Type: Package
Title: Import Data in the JCAMP-DX Format
Version: 0.6.4
Date: 2023-11-18
Description: Import data written in the JCAMP-DX format. This is an instrument-independent format used in the field of spectroscopy. Examples include IR, NMR, and Raman spectroscopy. See the vignette for background and supported formats. The official JCAMP-DX site is http://www.jcamp-dx.org/.
URL: https://github.com/bryanhanson/readJDX
BugReports: https://github.com/bryanhanson/readJDX/issues
License: GPL (≥ 3)
ByteCompile: TRUE
Depends: R (≥ 3.0)
Suggests: knitr, rmarkdown, bookdown, mvbutils
Imports: stringr
VignetteBuilder: knitr
Encoding: UTF-8
RoxygenNote: 7.2.3
NeedsCompilation: no
Packaged: 2023-11-18 13:25:30 UTC; bryanh
Author: Bryan A. Hanson ORCID iD [aut, cre]
Maintainer: Bryan A. Hanson <hanson@depauw.edu>
Repository: CRAN
Date/Publication: 2023-11-18 18:20:02 UTC

Decompress the Data Lines in a JCAMP-DX File

Description

This function is used by the package, and can also be called by the user who wishes to study problematic lines in a file in a standalone manner. See the examples.

Usage

decompLines(VL, debug = 0)

Arguments

VL

Character. The variable list to be processed as a character vector. Depending upon the mode and the stage of processing:

  • the lines may be named as "Line_1" etc

  • a format code may be present as the first entry

  • there may be other non-numeric lines that eventually get stripped off

debug

Integer. See readJDX for details.

Value

A list of numeric strings, the result of unpacking the compressed data. One list element is returned for each line. The numeric string is named with the ASDF compression mode.

Details

Each individual line passed here is converted to a list to make processing and naming the pieces easier.The individual entries are named according to their original ASDF compression code. Unless otherwise noted all functions called from here should act on a list of lines, via lapply. Note too that the X values are present, e.g. X, Y1, Y2 ... Yn.

Formats

AFFN is separated by any amount of white space so processing is straightforward, as exponents are handled automatically, and white space stripped off automatically, courtesy of R internals. It appears AFFN is never mixed with other formats. The other formats are collectively called ASDF in the standard.

Examples

testLines1 <- c(
  "482A885145L989378k853295J46714q39581j382088R41076k774051J365135l135709P53917",
  "472a903359j71857q18832K573831k615133L481852l395846L894844l478693M916433",
  "463B483240m513444O146172m826168N233079m522551M000252m097028L466111l460183",
  "454i0520L061628k524598K788931k509430L219286k511160K709095k122775J594246"
)
demo1 <- decompLines(testLines1, debug = 6)

testLines2 <- c(
  # EU AFFN:
  "1898,58486802541 -0,0170190036296844 -0,0170874372124672 -0,0171865783631802",
  "1917,23501403401 -0,0176097713410854 -0,0177919361740351 -0,0179808251559734",
  # AFFN with fixed field width/extra space:
  "           16383       2259260      -5242968      -7176216      -1616072",
  "           16379      10650432       4373926      -3660824       2136488"
)

demo2 <- decompLines(testLines2, debug = 6)
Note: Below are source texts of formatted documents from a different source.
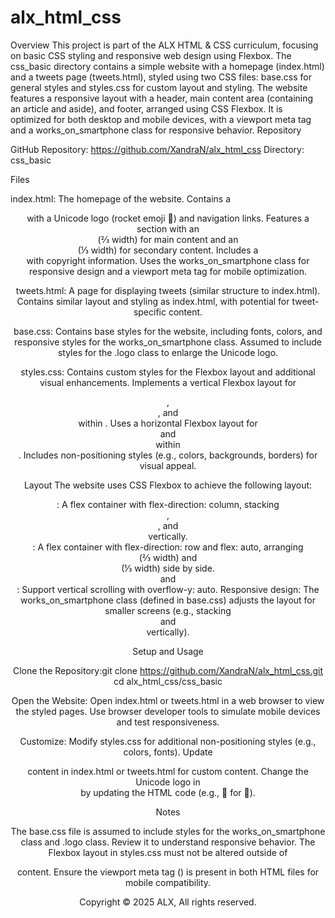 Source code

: # alx_html_css

Overview
This project is part of the ALX HTML & CSS curriculum, focusing on basic CSS styling and responsive web design using Flexbox. The css_basic directory contains a simple website with a homepage (index.html) and a tweets page (tweets.html), styled using two CSS files: base.css for general styles and styles.css for custom layout and styling.
The website features a responsive layout with a header, main content area (containing an article and aside), and footer, arranged using CSS Flexbox. It is optimized for both desktop and mobile devices, with a viewport meta tag and a works_on_smartphone class for responsive behavior.
Repository

GitHub Repository: https://github.com/XandraN/alx_html_css
Directory: css_basic

Files

index.html: The homepage of the website.
Contains a <header> with a Unicode logo (rocket emoji 🚀) and navigation links.
Features a <main> section with an <article> (⅔ width) for main content and an <aside> (⅓ width) for secondary content.
Includes a <footer> with copyright information.
Uses the works_on_smartphone class for responsive design and a viewport meta tag for mobile optimization.


tweets.html: A page for displaying tweets (similar structure to index.html).
Contains similar layout and styling as index.html, with potential for tweet-specific content.


base.css: Contains base styles for the website, including fonts, colors, and responsive styles for the works_on_smartphone class.
Assumed to include styles for the .logo class to enlarge the Unicode logo.


styles.css: Contains custom styles for the Flexbox layout and additional visual enhancements.
Implements a vertical Flexbox layout for <header>, <main>, and <footer> within <body>.
Uses a horizontal Flexbox layout for <article> and <aside> within <main>.
Includes non-positioning styles (e.g., colors, backgrounds, borders) for visual appeal.



Layout
The website uses CSS Flexbox to achieve the following layout:

<body>: A flex container with flex-direction: column, stacking <header>, <main>, and <footer> vertically.
<main>: A flex container with flex-direction: row and flex: auto, arranging <article> (⅔ width) and <aside> (⅓ width) side by side.
<article> and <aside>: Support vertical scrolling with overflow-y: auto.
Responsive design: The works_on_smartphone class (defined in base.css) adjusts the layout for smaller screens (e.g., stacking <article> and <aside> vertically).

Setup and Usage

Clone the Repository:git clone https://github.com/XandraN/alx_html_css.git
cd alx_html_css/css_basic


Open the Website:
Open index.html or tweets.html in a web browser to view the styled pages.
Use browser developer tools to simulate mobile devices and test responsiveness.


Customize:
Modify styles.css for additional non-positioning styles (e.g., colors, fonts).
Update <article> content in index.html or tweets.html for custom content.
Change the Unicode logo in <header> by updating the HTML code (e.g., &#128640; for 🚀).



Notes

The base.css file is assumed to include styles for the works_on_smartphone class and .logo class. Review it to understand responsive behavior.
The Flexbox layout in styles.css must not be altered outside of <article> content.
Ensure the viewport meta tag (<meta name="viewport" content="width=device-width, initial-scale=1.0">) is present in both HTML files for mobile compatibility.

Copyright
© 2025 ALX, All rights reserved. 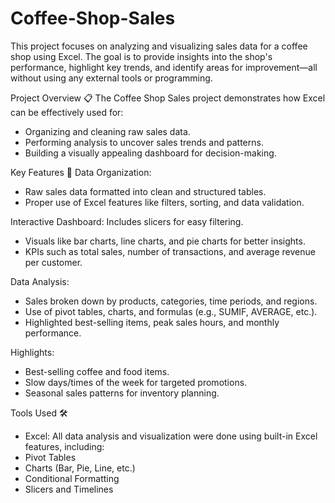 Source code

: # Coffee-Shop-Sales

This project focuses on analyzing and visualizing sales data for a coffee shop using Excel. The goal is to provide insights into the shop's performance, highlight key trends, and identify areas for improvement—all without using any external tools or programming.

Project Overview 📋
The Coffee Shop Sales project demonstrates how Excel can be effectively used for:
- Organizing and cleaning raw sales data.
- Performing analysis to uncover sales trends and patterns.
- Building a visually appealing dashboard for decision-making.

Key Features 🌟
Data Organization:
- Raw sales data formatted into clean and structured tables.
- Proper use of Excel features like filters, sorting, and data validation.

Interactive Dashboard:
Includes slicers for easy filtering.
- Visuals like bar charts, line charts, and pie charts for better insights.
- KPIs such as total sales, number of transactions, and average revenue per customer.

Data Analysis:
- Sales broken down by products, categories, time periods, and regions.
- Use of pivot tables, charts, and formulas (e.g., SUMIF, AVERAGE, etc.).
- Highlighted best-selling items, peak sales hours, and monthly performance.

Highlights:
- Best-selling coffee and food items.
- Slow days/times of the week for targeted promotions.
- Seasonal sales patterns for inventory planning.

Tools Used 🛠️
*  Excel: All data analysis and visualization were done using built-in Excel features, including:
*  Pivot Tables
*  Charts (Bar, Pie, Line, etc.)
*  Conditional Formatting
*  Slicers and Timelines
Import a File Written in the JCAMP-DX Format

Description

This function supervises the entire import process. Not all official formats are supported, see the vignettes. Prior to release, this package is checked against a very large number of files in the author's collection. However, the JCAMP-DX standard allows many variations and it is difficult to anticipate all permutations. Error messages will generally let you know what's going on. If you have a file that you feel should be supported but gives an error, please file an issue at Github and share the file.

Usage

readJDX(file = "", SOFC = TRUE, debug = 0)

Arguments

file

Character. The file name to import.

SOFC

Logical. "Stop on Failed Check" The default is TRUE i.e. stop when something is not right. This ensures that correct data is returned. Change to FALSE at your own risk. NOTE: Only certain checks can be skipped via this option, as there are some parameters that must be available and correct in order to return any answer. For instance, one must end up with the same number of X and Y values. This option is provided for those advanced users who have carefully checked their original files and want to skip the required checks. It may also be useful for troubleshooting. The JCAMP-DX standard typically requires several checks of the data as it is decompressed. These checks are essential to obtaining the correct results. However, some JCAMP-DX writing programs do not follow the standard to the letter. For instance we have observed that not all JCAMP-DX writers put FIRSTY into the metadata, even though it is required by the standard. In other cases values in the file have low precision (see section on precision). Another example we have observed is NMR files where the X values are the count/index of data points, and FIRSTY is given in Hz. Since the field strength and center of the sweep frequency are needed to convert to ppm, and these are parameters not required in the standard, one cannot return an answer in either ppm or Hz automatically. In cases like this, one can set SOFC = FALSE and then manually convert the X axis.

debug

Integer. The level of debug reporting desired. For those options giving a lot of output, you may wish to consider directing the output via sinkall and then search the results for the problematic lines.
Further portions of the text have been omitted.